Two weeks later, images still vivid

Scott Spak '00 knew that something was terribly wrong the moment he emerged from the subway that morning. Looking up from his vantage point only a few blocks removed from the World Trade Center, Spak saw smoke billow overhead, and figured that a fire had broken out in the surrounding area of lower Manhattan.

Spak, an engineering major on his way to a management consulting job that morning, was one of many recent Dartmouth alumni working or living in New York and Washington D.C. during the terrorist attacks of September 11.

Arriving in his office, he learned that a plane had struck one of the towers of the World Trade Center, though no major news website yet carried the story.

"I knew that it was not an accident almost immediately," Spak said, realizing that no flight path brought commercial jets to an altitude anywhere near the buildings of New York.

At the same time, Lauren Brenner '99 was arriving at work for her job as advertising associate for Entertainment Weekly, at an office in midtown Manhattan. Fortunately for Brenner, her distance from the Trade Center ensured that she and her coworkers were safe from any imminent danger.

According to Brenner, she first learned of the attacks while on a crosstown bus that she rode to work each morning.

"Over the PA system on the bus, there was a loud communication that told us not to go beyond Canal Street ... at the time I thought there was probably a water main break."

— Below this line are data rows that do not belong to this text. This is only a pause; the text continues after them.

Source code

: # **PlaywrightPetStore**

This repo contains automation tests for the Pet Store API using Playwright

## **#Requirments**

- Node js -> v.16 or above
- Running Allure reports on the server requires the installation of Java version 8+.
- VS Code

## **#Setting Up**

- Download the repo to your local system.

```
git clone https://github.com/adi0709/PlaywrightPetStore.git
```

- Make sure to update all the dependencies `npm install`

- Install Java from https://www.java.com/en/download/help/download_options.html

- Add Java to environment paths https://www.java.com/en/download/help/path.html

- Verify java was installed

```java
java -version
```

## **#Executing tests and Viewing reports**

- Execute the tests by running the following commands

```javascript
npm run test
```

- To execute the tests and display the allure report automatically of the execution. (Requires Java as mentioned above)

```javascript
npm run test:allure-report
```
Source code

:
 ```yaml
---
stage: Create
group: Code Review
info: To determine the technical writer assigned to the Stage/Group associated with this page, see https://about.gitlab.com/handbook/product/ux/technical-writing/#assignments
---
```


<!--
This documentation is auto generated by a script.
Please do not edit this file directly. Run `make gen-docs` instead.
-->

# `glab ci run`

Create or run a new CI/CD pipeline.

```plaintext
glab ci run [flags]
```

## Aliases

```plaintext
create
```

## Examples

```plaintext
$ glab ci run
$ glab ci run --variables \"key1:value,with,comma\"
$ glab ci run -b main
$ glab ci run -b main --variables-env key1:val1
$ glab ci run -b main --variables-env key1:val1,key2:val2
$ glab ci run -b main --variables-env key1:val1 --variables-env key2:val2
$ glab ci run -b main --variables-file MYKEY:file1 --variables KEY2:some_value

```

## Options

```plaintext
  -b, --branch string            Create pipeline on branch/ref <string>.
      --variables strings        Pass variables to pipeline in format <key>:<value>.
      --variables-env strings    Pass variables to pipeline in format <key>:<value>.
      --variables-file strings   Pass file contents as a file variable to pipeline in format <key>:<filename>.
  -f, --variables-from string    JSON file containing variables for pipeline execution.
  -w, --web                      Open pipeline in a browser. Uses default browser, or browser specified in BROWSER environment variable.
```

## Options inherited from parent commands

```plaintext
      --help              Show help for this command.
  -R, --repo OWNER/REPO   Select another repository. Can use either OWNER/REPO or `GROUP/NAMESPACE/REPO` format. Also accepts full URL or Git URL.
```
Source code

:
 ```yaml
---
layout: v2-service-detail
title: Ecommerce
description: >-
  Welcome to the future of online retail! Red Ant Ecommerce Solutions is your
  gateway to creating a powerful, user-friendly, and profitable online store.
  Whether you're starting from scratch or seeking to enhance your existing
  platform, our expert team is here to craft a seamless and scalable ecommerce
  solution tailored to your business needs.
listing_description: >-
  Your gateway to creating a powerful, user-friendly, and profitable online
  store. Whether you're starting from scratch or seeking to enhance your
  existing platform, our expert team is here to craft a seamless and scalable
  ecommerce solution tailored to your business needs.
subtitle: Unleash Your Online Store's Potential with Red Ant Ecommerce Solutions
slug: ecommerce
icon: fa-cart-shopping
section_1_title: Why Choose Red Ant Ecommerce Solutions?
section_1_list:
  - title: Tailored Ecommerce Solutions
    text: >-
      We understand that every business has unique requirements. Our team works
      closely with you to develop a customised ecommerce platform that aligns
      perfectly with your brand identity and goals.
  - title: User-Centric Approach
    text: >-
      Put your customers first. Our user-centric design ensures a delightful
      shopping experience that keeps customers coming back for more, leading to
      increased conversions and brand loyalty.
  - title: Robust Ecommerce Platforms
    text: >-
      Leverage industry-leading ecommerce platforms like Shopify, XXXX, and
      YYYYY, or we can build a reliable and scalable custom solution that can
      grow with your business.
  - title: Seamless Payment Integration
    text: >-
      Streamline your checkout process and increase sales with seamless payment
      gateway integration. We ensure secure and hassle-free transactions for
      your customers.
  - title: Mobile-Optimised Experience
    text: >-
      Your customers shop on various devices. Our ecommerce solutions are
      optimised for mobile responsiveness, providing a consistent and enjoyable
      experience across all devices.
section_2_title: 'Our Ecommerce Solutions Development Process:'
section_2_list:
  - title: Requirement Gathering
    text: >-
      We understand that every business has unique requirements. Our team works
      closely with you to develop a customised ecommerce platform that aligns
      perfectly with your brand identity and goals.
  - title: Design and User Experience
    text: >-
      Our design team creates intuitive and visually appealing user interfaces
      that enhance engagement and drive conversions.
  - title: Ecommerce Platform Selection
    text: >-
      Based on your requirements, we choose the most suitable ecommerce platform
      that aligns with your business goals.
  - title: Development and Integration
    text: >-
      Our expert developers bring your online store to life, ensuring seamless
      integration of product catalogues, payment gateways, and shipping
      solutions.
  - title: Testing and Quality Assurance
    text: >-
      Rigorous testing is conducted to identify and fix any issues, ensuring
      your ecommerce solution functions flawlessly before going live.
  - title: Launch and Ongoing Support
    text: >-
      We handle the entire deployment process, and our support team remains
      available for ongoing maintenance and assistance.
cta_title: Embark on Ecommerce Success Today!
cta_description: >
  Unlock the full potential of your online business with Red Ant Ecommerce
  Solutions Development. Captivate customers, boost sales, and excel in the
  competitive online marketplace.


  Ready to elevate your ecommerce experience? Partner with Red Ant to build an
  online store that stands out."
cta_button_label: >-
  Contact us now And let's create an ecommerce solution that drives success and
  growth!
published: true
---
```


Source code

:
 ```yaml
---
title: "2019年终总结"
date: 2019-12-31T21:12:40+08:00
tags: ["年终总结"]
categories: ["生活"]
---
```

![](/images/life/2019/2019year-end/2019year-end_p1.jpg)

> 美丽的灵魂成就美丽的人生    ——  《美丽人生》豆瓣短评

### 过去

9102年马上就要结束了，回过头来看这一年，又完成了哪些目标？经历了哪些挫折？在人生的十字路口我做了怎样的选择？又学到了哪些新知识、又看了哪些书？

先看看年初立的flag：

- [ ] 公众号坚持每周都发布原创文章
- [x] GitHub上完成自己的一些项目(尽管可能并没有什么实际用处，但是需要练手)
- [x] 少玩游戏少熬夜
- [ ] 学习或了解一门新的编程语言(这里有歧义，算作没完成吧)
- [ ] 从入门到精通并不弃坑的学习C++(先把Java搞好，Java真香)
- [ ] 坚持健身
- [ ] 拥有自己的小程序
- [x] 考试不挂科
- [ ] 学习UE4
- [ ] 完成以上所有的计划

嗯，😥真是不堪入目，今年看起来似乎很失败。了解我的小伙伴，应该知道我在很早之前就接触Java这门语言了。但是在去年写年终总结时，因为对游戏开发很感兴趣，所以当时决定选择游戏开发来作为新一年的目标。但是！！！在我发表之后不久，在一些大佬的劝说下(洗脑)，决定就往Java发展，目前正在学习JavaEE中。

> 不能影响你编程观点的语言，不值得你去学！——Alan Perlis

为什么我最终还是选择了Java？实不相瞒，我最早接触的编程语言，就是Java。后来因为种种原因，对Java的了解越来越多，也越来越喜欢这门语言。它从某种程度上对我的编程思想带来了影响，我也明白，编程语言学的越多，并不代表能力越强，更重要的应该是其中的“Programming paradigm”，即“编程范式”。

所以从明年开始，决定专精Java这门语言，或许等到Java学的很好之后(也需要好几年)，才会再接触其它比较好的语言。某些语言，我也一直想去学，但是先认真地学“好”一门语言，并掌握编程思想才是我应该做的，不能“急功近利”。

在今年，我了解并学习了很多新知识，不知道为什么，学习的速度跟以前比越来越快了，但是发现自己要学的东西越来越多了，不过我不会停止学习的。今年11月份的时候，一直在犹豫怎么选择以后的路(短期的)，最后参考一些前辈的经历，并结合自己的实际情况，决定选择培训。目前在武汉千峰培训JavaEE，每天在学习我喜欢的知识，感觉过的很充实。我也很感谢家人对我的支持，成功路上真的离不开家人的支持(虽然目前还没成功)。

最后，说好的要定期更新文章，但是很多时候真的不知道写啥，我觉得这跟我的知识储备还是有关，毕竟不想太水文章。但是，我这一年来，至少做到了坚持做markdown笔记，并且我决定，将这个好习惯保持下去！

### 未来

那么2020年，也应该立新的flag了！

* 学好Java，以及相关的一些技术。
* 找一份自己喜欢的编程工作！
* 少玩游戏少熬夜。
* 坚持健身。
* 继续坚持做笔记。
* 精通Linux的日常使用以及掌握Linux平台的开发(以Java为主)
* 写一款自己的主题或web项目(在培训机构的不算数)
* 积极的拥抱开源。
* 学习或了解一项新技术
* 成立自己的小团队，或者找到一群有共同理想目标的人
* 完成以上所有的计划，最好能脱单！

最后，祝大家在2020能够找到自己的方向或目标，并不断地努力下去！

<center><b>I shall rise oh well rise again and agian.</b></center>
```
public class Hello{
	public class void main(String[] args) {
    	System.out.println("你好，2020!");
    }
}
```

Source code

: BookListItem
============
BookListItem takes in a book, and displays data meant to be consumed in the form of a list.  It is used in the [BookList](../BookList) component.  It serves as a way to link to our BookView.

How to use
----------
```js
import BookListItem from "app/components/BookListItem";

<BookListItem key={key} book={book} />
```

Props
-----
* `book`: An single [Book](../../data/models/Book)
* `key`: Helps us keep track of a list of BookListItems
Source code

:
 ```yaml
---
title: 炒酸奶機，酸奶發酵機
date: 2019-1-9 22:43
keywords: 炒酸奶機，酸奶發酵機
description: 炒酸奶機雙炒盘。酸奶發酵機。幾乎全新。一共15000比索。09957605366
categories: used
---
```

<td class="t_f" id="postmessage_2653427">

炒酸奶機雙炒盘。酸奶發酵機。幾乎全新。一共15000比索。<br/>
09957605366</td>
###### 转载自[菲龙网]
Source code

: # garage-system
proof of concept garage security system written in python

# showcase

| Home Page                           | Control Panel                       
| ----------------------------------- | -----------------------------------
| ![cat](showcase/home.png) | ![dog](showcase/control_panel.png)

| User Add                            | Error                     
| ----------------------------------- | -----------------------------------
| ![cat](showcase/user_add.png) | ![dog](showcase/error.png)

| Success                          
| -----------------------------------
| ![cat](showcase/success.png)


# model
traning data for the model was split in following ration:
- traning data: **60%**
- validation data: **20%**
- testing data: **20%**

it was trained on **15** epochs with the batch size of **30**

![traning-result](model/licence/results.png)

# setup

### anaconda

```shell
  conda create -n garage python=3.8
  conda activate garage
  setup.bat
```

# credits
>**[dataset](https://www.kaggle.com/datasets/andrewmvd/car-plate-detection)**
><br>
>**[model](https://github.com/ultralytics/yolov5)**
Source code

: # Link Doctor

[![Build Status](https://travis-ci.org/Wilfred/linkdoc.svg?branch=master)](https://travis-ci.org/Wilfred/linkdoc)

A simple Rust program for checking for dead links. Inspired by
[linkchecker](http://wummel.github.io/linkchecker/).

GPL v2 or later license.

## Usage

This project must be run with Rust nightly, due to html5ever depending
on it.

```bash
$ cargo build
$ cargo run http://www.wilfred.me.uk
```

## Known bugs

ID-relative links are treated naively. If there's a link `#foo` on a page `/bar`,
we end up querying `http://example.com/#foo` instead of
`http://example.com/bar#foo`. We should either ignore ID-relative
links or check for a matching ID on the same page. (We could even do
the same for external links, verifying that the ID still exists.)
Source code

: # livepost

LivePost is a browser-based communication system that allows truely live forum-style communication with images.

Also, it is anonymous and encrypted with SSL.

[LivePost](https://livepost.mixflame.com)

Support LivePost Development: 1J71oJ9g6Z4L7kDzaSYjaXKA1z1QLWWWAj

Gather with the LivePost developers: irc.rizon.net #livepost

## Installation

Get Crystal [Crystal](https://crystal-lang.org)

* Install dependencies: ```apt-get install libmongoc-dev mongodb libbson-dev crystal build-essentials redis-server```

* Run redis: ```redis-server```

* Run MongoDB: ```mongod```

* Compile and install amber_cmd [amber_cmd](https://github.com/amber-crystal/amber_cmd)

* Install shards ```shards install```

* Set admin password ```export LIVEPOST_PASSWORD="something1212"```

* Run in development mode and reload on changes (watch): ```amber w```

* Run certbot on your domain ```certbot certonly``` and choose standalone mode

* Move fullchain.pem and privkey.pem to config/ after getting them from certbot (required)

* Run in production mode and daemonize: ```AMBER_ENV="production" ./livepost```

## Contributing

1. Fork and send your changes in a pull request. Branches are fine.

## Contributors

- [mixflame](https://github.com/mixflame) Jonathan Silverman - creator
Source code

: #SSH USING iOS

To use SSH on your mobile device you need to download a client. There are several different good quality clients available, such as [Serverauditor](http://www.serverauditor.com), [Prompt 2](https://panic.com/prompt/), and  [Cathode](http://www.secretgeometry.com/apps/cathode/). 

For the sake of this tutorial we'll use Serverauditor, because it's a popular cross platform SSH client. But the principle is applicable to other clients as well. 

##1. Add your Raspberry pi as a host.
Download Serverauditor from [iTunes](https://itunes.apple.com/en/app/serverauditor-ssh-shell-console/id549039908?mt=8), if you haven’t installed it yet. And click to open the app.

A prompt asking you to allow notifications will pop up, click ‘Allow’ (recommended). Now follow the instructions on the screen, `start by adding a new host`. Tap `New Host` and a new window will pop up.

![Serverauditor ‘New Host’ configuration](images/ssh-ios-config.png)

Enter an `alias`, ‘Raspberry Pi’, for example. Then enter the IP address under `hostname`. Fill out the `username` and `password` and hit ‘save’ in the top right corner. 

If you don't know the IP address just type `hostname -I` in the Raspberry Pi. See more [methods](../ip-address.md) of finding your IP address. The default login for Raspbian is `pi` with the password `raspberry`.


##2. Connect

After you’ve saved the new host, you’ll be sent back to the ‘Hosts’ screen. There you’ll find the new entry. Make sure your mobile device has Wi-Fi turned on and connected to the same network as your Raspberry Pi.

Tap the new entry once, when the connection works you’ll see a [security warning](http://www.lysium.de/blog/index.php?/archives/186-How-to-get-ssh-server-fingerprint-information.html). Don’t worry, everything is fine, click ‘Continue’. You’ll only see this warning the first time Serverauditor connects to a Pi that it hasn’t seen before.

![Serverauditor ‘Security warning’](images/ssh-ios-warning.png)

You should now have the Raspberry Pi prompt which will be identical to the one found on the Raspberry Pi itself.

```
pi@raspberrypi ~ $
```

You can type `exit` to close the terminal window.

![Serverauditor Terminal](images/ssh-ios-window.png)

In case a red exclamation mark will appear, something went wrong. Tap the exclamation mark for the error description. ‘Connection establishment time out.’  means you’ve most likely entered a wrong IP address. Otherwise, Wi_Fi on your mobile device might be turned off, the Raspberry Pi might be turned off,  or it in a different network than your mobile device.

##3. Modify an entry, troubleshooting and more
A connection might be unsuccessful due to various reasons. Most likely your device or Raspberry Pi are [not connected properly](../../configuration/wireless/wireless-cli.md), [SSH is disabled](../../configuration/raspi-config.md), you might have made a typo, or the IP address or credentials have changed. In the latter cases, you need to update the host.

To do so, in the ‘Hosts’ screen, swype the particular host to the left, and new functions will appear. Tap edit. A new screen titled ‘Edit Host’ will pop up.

Although her office was not evacuated, the breakdown in communication " most phone lines were out or busy " and the closure of most forms of public transportation meant that she and many others were forced to walk home that afternoon.

Moments later, Spak left his office on foot and headed for Grand Central Station to take a train out of the city.

"As I got to the FDR Drive, I saw the second plane hit the World Trade Center," Spak said. "Behind us was blocked off by a thick wall of smoke, and ahead of us was another cloud of smoke, and we all became covered with dust."

Despite the surrounding dangers, Spak eventually made his way to the station and boarded a train bound for Westchester county.

Kajal Jhaveri '98, an Amtrak employee from Washington D.C. who worked in corporate communications, was at an event in Penn Station that morning when she learned of the attacks.

"I was on the last train leaving for Washington D.C.," Jhaveri explained. "From the train, we could look out and see the buildings burning ... we saw a cloud of smoke engulfing Manhattan."

"Just the sight of it made me sick, physically ill," she said. "I've never seen or experienced anything of this scale ever."

Though the respondents shared the emotions of initial shock, alarm, and often disbelief, each had his or her own personal response in the weeks following Sept. 11. Jamie Udler '98, who lived a safe distance from the attacks in midtown Manhattan, said she felt things had returned somewhat to normal only very recently.

"It's taken until this weekend for me to feel comfortable ... there are constant reminders everywhere," she said, referring to the pictures of those missing in the attacks posted throughout the city.

Amanda Molk '01, a government major who was working at the Capitol in Washington D.C. when the attacks took place, thought that the eventual return to a normal schedule was a necessary and positive response.

"Everybody is doing a good job of reacting, being cautious but not letting it take over our lives," she said. "People are not succumbing to fear, and are showing the terrorists and the rest of the world that they won't just give in."

Scott Spak, who was closest to the World Trade Center at the time of the attacks, expressed how deeply the events had affected him.

"I went to Dartmouth to have a greater understanding, not to be a corporate agent working in dangerous situations. It has really led me to question my path in life, and to doing things other than what I had originally planned ... as I think any near-death experience does."